**Goal of the exercise**
Give back exactly the first lines of the entries below, through the line with "4.**Migrate the database:**".

**Excerpted records**

.....

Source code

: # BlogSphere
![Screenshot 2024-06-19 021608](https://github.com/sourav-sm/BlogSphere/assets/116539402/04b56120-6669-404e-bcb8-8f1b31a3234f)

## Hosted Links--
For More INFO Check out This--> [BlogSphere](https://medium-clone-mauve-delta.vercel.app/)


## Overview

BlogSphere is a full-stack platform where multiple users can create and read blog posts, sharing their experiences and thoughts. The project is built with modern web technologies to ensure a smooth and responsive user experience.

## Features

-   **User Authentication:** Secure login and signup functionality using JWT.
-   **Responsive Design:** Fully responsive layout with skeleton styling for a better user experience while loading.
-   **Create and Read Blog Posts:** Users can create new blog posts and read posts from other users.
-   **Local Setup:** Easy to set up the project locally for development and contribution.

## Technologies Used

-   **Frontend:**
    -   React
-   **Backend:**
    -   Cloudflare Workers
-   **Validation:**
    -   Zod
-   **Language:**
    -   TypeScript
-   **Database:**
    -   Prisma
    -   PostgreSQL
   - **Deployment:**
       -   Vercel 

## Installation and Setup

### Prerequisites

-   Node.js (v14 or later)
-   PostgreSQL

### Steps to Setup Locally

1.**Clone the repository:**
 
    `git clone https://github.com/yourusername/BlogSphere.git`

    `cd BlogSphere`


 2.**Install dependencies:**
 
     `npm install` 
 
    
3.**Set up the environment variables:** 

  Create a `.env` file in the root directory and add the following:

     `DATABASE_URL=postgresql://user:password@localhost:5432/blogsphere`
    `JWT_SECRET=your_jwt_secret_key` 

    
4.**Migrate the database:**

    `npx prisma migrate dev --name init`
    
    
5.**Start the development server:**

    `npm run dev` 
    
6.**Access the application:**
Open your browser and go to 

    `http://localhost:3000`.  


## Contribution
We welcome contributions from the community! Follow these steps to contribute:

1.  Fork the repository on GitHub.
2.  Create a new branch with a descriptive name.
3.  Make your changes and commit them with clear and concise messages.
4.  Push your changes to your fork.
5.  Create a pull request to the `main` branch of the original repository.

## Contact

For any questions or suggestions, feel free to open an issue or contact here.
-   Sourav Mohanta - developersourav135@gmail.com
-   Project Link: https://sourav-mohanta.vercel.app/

.....

**Expected answer**
Source code

: # BlogSphere
![Screenshot 2024-06-19 021608](https://github.com/sourav-sm/BlogSphere/assets/116539402/04b56120-6669-404e-bcb8-8f1b31a3234f)

## Hosted Links--
For More INFO Check out This--> [BlogSphere](https://medium-clone-mauve-delta.vercel.app/)


## Overview

BlogSphere is a full-stack platform where multiple users can create and read blog posts, sharing their experiences and thoughts. The project is built with modern web technologies to ensure a smooth and responsive user experience.

## Features

-   **User Authentication:** Secure login and signup functionality using JWT.
-   **Responsive Design:** Fully responsive layout with skeleton styling for a better user experience while loading.
-   **Create and Read Blog Posts:** Users can create new blog posts and read posts from other users.
-   **Local Setup:** Easy to set up the project locally for development and contribution.

## Technologies Used

-   **Frontend:**
    -   React
-   **Backend:**
    -   Cloudflare Workers
-   **Validation:**
    -   Zod
-   **Language:**
    -   TypeScript
-   **Database:**
    -   Prisma
    -   PostgreSQL
   - **Deployment:**
       -   Vercel 

## Installation and Setup

### Prerequisites

-   Node.js (v14 or later)
-   PostgreSQL

### Steps to Setup Locally

1.**Clone the repository:**
 
    `git clone https://github.com/yourusername/BlogSphere.git`

    `cd BlogSphere`


 2.**Install dependencies:**
 
     `npm install` 
 
    
3.**Set up the environment variables:** 

  Create a `.env` file in the root directory and add the following:

     `DATABASE_URL=postgresql://user:password@localhost:5432/blogsphere`
    `JWT_SECRET=your_jwt_secret_key` 

    
4.**Migrate the database:**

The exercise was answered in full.